Thank you for thinking about raising a concern with us about a pharmacy professional or pharmacy.
Our primary role is to protect the public. We do this by giving advice to pharmacy professionals and pharmacies on areas they need to improve on. Or, where necessary, giving them a warning or putting conditions on how they are allowed to practise. In the most serious of cases we will suspend a pharmacy professional’s registration or remove them from the register altogether.
We understand that it can be difficult to raise a concern. Before you raise something with us we want you to be sure that we are the right organisation to contact, and that you understand what is likely to happen. There is some important information that you will need to read before you raise your concern.
If you have specific communication needs or if you have questions about filling in the form please call us on 020 3713 8000.
What we won’t investigate
We won’t investigate all concerns about pharmacy professionals and pharmacies, and we have to give preference to concerns where patient safety could be at risk.

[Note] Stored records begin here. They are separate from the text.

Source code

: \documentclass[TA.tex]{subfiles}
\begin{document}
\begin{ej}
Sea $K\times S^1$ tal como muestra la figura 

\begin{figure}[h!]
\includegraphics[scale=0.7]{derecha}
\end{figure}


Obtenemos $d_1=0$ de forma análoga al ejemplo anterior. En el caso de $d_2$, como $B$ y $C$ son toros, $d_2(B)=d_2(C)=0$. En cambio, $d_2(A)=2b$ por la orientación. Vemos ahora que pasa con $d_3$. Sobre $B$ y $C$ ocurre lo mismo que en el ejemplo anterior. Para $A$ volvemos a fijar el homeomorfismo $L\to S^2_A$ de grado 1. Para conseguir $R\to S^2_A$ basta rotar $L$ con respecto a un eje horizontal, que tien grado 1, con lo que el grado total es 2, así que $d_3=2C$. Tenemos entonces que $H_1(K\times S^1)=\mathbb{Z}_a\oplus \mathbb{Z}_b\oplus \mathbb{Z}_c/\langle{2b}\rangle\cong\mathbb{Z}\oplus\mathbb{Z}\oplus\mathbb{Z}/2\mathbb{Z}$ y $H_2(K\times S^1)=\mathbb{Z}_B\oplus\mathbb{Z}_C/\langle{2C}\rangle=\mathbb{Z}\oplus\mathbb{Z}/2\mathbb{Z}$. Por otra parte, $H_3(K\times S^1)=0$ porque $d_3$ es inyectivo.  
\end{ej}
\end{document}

We won’t be able to help you obtain compensation or get an apology and won’t investigate concerns relating to these issues.
We also usually won’t investigate the following types of concerns:
- electronic prescriptions being sent to the wrong pharmacy by a GP or another health professional
- employment issues – for example, hours of work or employment contracts
- contractual issues – for example, opening hours or charges for private prescriptions
- customer service issues – for example, having to wait to get a prescription or a pharmacy professional being rude
- non-medicinal products – for example, problems with a product such as a shampoo or hairspray which might be sold in a pharmacy but is not a medicine
We recommend that you raise these concerns with the pharmacy involved, as most concerns can be dealt with quickly and effectively by the pharmacy’s own complaints process.
We are also not usually able to consider a concern about something that happened more than five years ago. This is because the longer it takes a concern to be raised, the more difficult it is to investigate and to get evidence.